Les technologies de l'informatique, du PC, d'Internet réseau mondial où tous les PC sont interconnectés, et de la télécommunication (ADSL), ont révolutionné la circulation, l’édition et la publication des informations, des idées et des opinions. Surtout elles leur donnent la capacité potentielle d’être reçues par tout le monde, sans avoir à utiliser des moyens coûteux de création, de distribution ou de publicité.

Autrefois la recherche documentaire, nécessaire et préalable à toute étude, document, quotidien ou périodique de presse écrite, nécessitait une longue et fastidieuse préparation; lecture de documents et articles de presse en des lieux géographiques séparés, photocopies des documents; la rédaction du produit final passait par des moyens traditionnels, sténo-dactylo, corrections fastidieuses avec exercices couper/copier/coller à l'aide de papier scotch. Et une fois le produit final sorti, s'il devenait obsolète rapidement, impossible de le faire évoluer. Tout était à recommencer. Les documents s'entassaient et finissaient aux archives où nul ne retrouvait facilement ce dont il avait besoin.

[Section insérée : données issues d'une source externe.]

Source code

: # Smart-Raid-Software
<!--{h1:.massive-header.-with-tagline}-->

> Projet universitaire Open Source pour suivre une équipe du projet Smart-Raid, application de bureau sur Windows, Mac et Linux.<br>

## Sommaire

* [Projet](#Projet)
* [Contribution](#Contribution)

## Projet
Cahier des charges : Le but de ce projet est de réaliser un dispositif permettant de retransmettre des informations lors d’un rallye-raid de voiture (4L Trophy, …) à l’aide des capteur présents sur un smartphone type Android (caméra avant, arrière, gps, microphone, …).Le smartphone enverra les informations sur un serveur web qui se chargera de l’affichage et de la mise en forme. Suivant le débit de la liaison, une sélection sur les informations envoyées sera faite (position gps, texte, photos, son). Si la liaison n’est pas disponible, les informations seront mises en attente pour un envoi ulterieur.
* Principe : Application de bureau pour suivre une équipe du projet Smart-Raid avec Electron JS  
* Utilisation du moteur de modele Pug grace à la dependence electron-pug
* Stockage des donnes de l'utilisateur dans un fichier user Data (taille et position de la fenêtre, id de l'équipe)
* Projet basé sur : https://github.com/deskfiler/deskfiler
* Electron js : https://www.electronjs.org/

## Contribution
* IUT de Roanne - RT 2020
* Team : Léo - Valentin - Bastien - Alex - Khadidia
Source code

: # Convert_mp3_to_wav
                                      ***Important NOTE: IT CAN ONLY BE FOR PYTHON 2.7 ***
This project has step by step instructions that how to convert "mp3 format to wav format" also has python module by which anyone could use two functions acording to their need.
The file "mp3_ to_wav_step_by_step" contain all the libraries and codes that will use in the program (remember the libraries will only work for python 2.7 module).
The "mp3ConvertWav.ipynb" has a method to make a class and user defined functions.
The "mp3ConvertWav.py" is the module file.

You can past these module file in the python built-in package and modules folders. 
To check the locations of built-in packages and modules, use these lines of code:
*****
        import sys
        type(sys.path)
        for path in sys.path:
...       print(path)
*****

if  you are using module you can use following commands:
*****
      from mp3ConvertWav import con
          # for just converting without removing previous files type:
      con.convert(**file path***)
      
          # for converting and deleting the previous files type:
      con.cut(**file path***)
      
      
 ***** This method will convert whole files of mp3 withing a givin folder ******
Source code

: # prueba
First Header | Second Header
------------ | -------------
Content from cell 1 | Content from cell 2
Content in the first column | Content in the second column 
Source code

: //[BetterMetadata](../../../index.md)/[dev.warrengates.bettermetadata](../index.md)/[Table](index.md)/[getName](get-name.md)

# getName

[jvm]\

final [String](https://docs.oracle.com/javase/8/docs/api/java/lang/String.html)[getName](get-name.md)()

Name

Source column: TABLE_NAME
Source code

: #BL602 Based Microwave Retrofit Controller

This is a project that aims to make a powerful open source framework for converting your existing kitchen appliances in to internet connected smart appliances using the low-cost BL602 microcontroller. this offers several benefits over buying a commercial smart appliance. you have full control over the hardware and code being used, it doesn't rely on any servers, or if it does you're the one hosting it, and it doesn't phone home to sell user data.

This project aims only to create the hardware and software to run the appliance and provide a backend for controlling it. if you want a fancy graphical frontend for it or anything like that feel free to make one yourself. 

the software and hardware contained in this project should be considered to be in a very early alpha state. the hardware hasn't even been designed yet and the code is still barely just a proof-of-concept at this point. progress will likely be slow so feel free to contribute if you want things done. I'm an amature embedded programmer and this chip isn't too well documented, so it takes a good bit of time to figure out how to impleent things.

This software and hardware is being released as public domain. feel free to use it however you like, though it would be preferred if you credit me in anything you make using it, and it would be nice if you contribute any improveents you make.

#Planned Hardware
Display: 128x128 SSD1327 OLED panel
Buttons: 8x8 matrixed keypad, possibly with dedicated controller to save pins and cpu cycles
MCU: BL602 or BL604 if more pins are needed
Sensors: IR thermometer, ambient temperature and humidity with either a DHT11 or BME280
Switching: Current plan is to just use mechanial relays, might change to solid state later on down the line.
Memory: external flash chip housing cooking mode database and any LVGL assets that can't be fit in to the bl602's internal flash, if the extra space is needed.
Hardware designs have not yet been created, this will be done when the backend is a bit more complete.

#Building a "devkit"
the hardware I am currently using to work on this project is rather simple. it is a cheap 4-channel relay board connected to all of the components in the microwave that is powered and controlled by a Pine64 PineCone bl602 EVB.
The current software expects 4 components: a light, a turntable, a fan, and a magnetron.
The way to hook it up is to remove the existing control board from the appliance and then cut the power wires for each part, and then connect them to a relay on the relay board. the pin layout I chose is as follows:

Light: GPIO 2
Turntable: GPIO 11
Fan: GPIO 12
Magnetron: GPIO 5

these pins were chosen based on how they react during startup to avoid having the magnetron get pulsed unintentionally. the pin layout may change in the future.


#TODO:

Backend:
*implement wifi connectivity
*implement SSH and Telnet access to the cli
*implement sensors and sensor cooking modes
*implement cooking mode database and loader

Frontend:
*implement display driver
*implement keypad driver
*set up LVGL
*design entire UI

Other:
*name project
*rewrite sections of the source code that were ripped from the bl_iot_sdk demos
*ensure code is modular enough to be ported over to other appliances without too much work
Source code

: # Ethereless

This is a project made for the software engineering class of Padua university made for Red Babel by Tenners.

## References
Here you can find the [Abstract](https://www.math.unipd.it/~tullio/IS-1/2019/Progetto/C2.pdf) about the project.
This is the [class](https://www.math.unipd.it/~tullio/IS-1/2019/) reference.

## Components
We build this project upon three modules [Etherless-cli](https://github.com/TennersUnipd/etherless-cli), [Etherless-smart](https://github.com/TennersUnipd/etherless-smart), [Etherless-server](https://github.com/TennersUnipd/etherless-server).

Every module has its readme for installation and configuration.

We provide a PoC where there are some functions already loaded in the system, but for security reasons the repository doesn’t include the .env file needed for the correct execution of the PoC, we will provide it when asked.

La demande de textes argumentés et explicatifs, sous forme de livres, de journaux et de périodiques, qui a toujours existé, est désormais satisfaite d’une manière quasi infinie par tout ce que d'innombrables chercheurs, journalistes, penseurs, philosophes et autres... publient sur le net. Les moteurs de recherche toujours plus performants permettent de trouver quasiment tout ce qu'on veut. Et les systèmes de classement tout aussi performants permettent de marquer et de retrouver les documents consultés pour être utilisés plus tard dans d'autres contextes et circonstances.

Les logiciels de traitement des informations, textes, images et tableaux, pour en faire des éditions originales, où les idées et opinions sont triturées, remodelées, adaptées à d'autres buts, etc. sont aussi de plus en plus performants. On est loin du premier éditeur de texte Word, puis Winword; exemple winword en est à la version 2006 car MS a renoncé à numéroter les versions par un N°; PDF d'Adobe initialement un logiciel d'impression de texte en l'état, en est à la version 8.0 et désormais on peut éditer des documents PDF les modifier, ajouter des paragraphes, et les remettre en PDF. Le langage HTML et tous ses dérivés permet une puissance infinie de composition.

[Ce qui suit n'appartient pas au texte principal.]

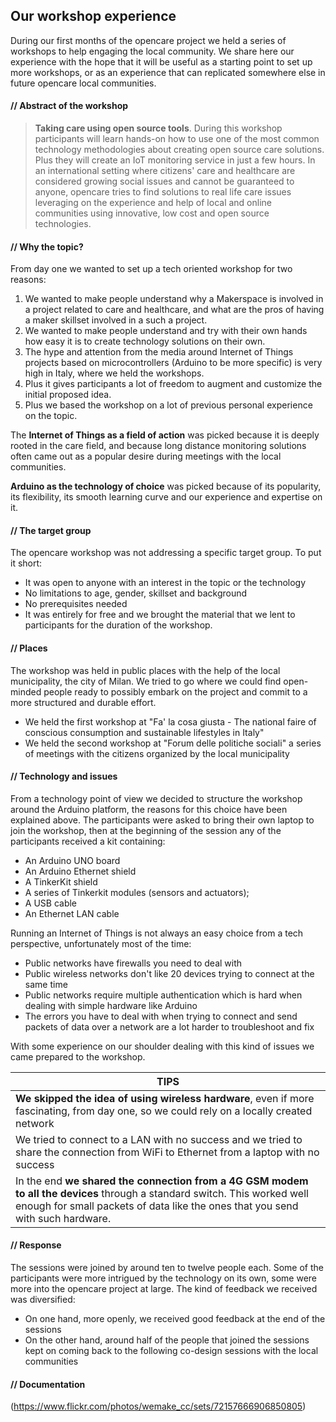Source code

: ## Our workshop experience
During our first months of the opencare project we held a series of workshops to help engaging the local community.
We share here our experience with the hope that it will be useful as a starting point to set up more workshops, or as an experience that can replicated somewhere else in future opencare local communities.


#### // Abstract of the workshop

> **Taking care using open source tools**. During this workshop participants will learn hands-on how to use one of the most common technology methodologies about creating open source care solutions. Plus they will create an IoT monitoring service in just a few hours. In an international setting where citizens' care and healthcare are considered growing social issues and cannot be guaranteed to anyone, opencare tries to find solutions to real life care issues leveraging on the experience and help of local and online communities using innovative, low cost and open source technologies.

#### // Why the topic?
From day one we wanted to set up a tech oriented workshop for two reasons:

1. We wanted to make people understand why a Makerspace is involved in a project related to care and healthcare, and what are the pros of having a maker skillset involved in a such a project.
2. We wanted to make people understand and try with their own hands how easy it is to create technology solutions on their own.
3. The hype and attention from the media around Internet of Things projects based on microcontrollers (Arduino to be more specific) is very high in Italy, where we held the workshops.
  4. Plus it gives participants a lot of freedom to augment and customize the initial proposed idea.
  5. Plus we based the workshop on a lot of previous personal experience on the topic.

The **Internet of Things as a field of action** was picked because it is deeply rooted in the care field, and because long distance monitoring solutions often came out as a popular desire during meetings with the local communities.

**Arduino as the technology of choice** was picked because of its popularity, its flexibility, its smooth learning curve and our experience and expertise on it.


#### // The target group
The opencare workshop was not addressing a specific target group. To put it short:

- It was open to anyone with an interest in the topic or the technology
- No limitations to age, gender, skillset and background
- No prerequisites needed
- It was entirely for free and we brought the material that we lent to participants for the duration of the workshop.


#### // Places
The workshop was held in public places with the help of the local municipality, the city of Milan. We tried to go where we could find open-minded people ready to possibly embark on the project and commit to a more structured and durable effort.

- We held the first workshop at "Fa' la cosa giusta - The national faire of conscious consumption and sustainable lifestyles in Italy"
- We held the second workshop at "Forum delle politiche sociali" a series of meetings with the citizens organized by the local municipality


#### // Technology and issues
From a technology point of view we decided to structure the workshop around the Arduino platform, the reasons for this choice have been explained above.
The participants were asked to bring their own laptop to join the workshop, then at the beginning of the session any of the participants received a kit containing:

- An Arduino UNO board
- An Arduino Ethernet shield
- A TinkerKit shield
- A series of Tinkerkit modules (sensors and actuators);
- A USB cable
- An Ethernet LAN cable

Running an Internet of Things is not always an easy choice from a tech perspective, unfortunately most of the time:

- Public networks have firewalls you need to deal with
- Public wireless networks don't like 20 devices trying to connect at the same time
- Public networks require multiple authentication which is hard when dealing with simple hardware like Arduino
- The errors you have to deal with when trying to connect and send packets of data over a network are a lot harder to troubleshoot and fix

With some experience on our shoulder dealing with this kind of issues we came prepared to the workshop.

|TIPS|
|-|
|**We skipped the idea of using wireless hardware**, even if more fascinating, from day one, so we could rely on a locally created network|
|We tried to connect to a LAN with no success and we tried to share the connection from WiFi to Ethernet from a laptop with no success|
|In the end **we shared the connection from a 4G GSM modem to all the devices** through a standard switch. This worked well enough for small packets of data like the ones that you send with such hardware.|


#### // Response
The sessions were joined by around ten to twelve people each. Some of the participants were more intrigued by the technology on its own, some were more into the opencare project at large.
The kind of feedback we received was diversified:

- On one hand, more openly, we received good feedback at the end of the sessions
- On the other hand, around half of the people that joined the sessions kept on coming back to the following co-design sessions with the local communities


#### // Documentation

(https://www.flickr.com/photos/wemake_cc/sets/72157666906850805)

Tout cela mérite à mon sens que l’on parle de l'émergence d’un cinquième pouvoir. Voir la définition selon Thierry Crouzet, l’auteur du livre "le cinquième pouvoir". La défintion est la suivante: "Ensemble des citoyens fédérés grâce aux nouvelles technologies de communication. Il contrebalance le quatrième pouvoir, celui des médias et par extension du business, qui lui-même contrebalance les trois pouvoirs traditionnels : législatif, exécutif et judiciaire."

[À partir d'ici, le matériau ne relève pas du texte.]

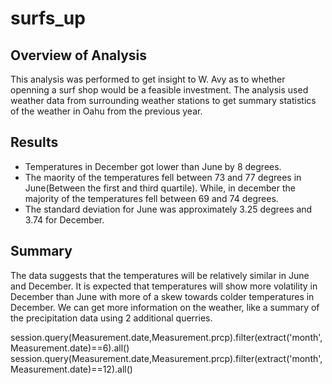 # surfs_up
## Overview of Analysis
This analysis was performed to get insight to W. Avy as to whether openning a surf shop would be a feasible investment. The analysis used weather data from surrounding weather stations to get summary statistics of the weather in Oahu from the previous year.
## Results
* Temperatures in December got lower than June by 8 degrees.
* The maority of the temperatures fell between 73 and 77 degrees in June(Between the first and third quartile). While, in december the majority of the temperatures fell between 69 and 74 degrees. 
* The standard deviation for June was approximately 3.25 degrees and 3.74 for December.
## Summary
The data suggests that the temperatures will be relatively similar in June and December. It is expected that temperatures will show more volatility in December than June  with more of a skew towards colder temperatures in December. We can get more information on the weather, like a summary of the precipitation data using 2 additional querries.

session.query(Measurement.date,Measurement.prcp).filter(extract('month', Measurement.date)==6).all()
session.query(Measurement.date,Measurement.prcp).filter(extract('month', Measurement.date)==12).all()
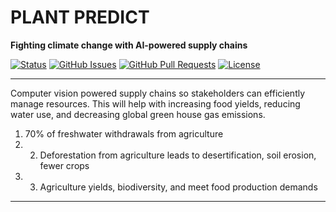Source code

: # PLANT PREDICT

**Fighting climate change with AI-powered supply chains** 

<div>
  
  [![Status](https://img.shields.io/badge/status-active-success.svg)]()
  [![GitHub Issues](https://img.shields.io/github/issues/lucylow/Minority-Programmers-ClimateHacks-2021.svg)](https://github.com/lucylow/Minority-Programmers-ClimateHacks-2021/issues)
  [![GitHub Pull Requests](https://img.shields.io/github/issues-pr/lucylow/Minority-Programmers-ClimateHacks-2021.svg)](https://github.com/lucylow/Minority-Programmers-ClimateHacks-2021/pulls)
  [![License](https://img.shields.io/bower/l/bootstrap)]()

</div>


------

Computer vision powered supply chains so stakeholders can efficiently manage resources. This will help with increasing food yields, reducing water use, and decreasing global green house gas emissions.

1) 70% of freshwater withdrawals from agriculture 
2) 2) Deforestation from agriculture leads to desertification, soil erosion, fewer crops 
3) 3) Agriculture yields, biodiversity, and meet food production demands

------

Et la suite de sa définition: Ce nouveau pouvoir n’est pas encore le pouvoir de tous; néanmoins, chaque jour, de plus en plus de citoyens le rejoignent directement ou indirectement par l’intermédiaire de leurs réseaux personnels. Ce pouvoir de la parole et de l’action sera bientôt plus représentatif que tous ceux qui l’ont précédé dans l’histoire. Il sera le pouvoir du peuple. Après les pouvoirs exécutif, législatif, judiciaire et médiatique, il arrive en cinquième dans le temps pour devenir le pouvoir primordial auquel tous les autres seront subordonnés. […] C’est le pouvoir du peuple, le pouvoir qui aurait toujours dû dominer la vie démocratique mais qui ne le pouvait faute de moyens. Aujourd’hui, internet lui offre ces moyens. En s’interconnectant, en devenant des connecteurs, les citoyens prennent leur destin en main. Le cinquième pouvoir, c’est nous, la société civile.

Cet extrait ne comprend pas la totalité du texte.